━━ Source records

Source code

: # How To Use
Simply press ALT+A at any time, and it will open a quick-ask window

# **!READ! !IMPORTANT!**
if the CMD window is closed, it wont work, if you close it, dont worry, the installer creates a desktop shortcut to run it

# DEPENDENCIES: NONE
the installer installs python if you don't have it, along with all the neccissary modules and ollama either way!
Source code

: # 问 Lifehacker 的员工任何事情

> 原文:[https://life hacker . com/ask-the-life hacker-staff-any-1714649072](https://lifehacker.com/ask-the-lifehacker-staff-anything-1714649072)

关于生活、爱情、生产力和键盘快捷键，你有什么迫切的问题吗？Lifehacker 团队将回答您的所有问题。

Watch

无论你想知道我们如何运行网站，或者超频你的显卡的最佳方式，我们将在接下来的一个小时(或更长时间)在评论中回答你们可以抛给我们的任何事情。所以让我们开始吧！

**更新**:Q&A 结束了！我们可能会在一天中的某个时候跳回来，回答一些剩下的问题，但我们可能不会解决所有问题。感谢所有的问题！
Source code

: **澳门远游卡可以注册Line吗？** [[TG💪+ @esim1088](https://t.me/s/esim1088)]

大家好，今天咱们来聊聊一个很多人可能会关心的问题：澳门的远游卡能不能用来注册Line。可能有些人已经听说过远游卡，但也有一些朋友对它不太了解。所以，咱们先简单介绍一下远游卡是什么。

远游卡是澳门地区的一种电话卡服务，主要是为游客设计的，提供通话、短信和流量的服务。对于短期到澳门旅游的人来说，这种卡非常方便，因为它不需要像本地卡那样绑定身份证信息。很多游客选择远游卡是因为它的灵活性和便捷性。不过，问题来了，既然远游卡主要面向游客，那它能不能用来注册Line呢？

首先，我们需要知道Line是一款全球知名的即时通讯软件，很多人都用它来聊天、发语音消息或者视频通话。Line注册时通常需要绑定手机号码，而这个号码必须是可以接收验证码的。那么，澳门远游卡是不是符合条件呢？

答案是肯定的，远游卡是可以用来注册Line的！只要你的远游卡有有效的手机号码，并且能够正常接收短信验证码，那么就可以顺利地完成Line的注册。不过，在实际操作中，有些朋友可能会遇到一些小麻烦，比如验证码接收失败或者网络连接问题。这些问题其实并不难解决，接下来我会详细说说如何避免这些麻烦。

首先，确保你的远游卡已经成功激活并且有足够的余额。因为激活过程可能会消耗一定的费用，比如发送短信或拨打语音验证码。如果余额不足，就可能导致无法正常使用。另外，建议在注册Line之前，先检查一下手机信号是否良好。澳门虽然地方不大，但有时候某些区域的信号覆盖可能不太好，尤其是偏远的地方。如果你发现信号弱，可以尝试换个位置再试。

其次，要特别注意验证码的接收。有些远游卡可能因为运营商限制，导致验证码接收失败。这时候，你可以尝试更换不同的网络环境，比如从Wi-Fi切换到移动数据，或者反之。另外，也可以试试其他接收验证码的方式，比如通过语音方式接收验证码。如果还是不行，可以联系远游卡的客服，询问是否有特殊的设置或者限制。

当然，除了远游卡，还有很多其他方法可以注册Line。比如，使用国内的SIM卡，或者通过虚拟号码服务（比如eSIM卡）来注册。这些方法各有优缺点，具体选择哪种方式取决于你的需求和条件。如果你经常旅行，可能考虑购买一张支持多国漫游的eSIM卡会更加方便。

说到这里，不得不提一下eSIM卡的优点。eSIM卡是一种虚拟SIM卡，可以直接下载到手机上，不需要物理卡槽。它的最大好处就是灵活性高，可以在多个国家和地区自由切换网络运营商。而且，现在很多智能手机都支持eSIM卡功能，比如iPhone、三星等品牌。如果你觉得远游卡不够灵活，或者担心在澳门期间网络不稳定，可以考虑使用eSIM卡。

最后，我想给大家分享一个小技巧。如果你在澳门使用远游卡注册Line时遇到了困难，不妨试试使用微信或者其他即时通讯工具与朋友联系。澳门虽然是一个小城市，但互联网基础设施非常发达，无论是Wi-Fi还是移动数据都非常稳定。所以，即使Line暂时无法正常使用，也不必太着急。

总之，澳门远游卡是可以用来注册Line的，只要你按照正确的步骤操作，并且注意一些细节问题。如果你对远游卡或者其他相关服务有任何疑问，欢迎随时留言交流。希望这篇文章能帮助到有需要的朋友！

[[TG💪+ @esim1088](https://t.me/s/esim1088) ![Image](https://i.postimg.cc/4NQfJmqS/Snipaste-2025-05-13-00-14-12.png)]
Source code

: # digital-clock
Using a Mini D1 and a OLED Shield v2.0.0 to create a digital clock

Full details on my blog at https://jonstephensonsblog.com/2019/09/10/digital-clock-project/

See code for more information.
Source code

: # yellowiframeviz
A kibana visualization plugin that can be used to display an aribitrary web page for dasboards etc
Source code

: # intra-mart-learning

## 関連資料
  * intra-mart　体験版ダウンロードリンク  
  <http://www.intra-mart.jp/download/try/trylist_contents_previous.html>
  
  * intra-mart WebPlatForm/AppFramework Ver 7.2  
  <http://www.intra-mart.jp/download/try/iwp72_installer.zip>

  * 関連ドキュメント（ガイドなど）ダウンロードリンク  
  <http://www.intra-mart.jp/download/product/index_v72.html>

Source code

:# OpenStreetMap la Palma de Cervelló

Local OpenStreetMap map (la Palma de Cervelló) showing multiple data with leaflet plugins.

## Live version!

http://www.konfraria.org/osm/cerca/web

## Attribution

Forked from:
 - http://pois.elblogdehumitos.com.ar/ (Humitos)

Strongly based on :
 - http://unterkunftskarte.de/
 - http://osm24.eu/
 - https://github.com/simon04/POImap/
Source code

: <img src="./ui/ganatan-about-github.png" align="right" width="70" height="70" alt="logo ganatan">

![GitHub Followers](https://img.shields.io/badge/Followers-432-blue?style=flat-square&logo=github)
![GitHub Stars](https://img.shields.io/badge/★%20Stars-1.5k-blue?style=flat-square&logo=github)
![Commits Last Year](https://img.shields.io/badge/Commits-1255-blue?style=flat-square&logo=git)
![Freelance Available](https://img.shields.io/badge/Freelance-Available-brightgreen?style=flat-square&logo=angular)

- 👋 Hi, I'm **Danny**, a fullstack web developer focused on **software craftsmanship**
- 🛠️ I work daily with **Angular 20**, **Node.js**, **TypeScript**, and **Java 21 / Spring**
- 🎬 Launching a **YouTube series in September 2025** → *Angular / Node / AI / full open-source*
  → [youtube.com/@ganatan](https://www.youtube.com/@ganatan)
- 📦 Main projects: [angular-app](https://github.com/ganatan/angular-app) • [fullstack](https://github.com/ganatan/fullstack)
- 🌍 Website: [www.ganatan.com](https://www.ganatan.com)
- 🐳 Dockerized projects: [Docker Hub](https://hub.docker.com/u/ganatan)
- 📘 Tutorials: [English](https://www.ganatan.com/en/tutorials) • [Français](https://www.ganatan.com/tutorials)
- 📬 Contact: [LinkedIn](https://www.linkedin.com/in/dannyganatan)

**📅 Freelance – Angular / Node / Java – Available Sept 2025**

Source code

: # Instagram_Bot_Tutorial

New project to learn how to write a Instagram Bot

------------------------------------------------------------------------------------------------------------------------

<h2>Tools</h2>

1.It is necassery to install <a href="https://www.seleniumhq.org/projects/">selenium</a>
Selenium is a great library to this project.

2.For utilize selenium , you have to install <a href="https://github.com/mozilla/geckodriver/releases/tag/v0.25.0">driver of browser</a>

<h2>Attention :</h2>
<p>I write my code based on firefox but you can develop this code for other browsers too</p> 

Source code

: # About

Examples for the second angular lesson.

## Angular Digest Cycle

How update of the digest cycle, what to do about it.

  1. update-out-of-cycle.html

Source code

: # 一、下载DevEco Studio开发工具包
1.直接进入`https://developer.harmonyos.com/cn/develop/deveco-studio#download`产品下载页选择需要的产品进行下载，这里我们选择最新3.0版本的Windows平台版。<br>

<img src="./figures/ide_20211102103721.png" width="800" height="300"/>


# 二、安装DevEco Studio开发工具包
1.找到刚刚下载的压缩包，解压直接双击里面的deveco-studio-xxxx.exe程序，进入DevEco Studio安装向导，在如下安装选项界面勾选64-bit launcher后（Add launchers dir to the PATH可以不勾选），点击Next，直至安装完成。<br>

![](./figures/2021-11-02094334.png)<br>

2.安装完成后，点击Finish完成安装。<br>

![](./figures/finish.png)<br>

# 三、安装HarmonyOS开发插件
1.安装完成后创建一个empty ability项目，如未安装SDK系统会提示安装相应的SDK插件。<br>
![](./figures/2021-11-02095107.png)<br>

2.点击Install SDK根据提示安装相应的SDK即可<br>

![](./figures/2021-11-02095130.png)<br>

━━━━

Task details: Going back to the entries above, set down exactly the lines that begin at the one with "- 🛠️ I work" and end at the one with "- 🌍 Website: [www.ganatan.com](https://www.ganatan.com)", both included, and nothing else.

Exercise output:
- 🛠️ I work daily with **Angular 20**, **Node.js**, **TypeScript**, and **Java 21 / Spring**
- 🎬 Launching a **YouTube series in September 2025** → *Angular / Node / AI / full open-source*
  → [youtube.com/@ganatan](https://www.youtube.com/@ganatan)
- 📦 Main projects: [angular-app](https://github.com/ganatan/angular-app) • [fullstack](https://github.com/ganatan/fullstack)
- 🌍 Website: [www.ganatan.com](https://www.ganatan.com)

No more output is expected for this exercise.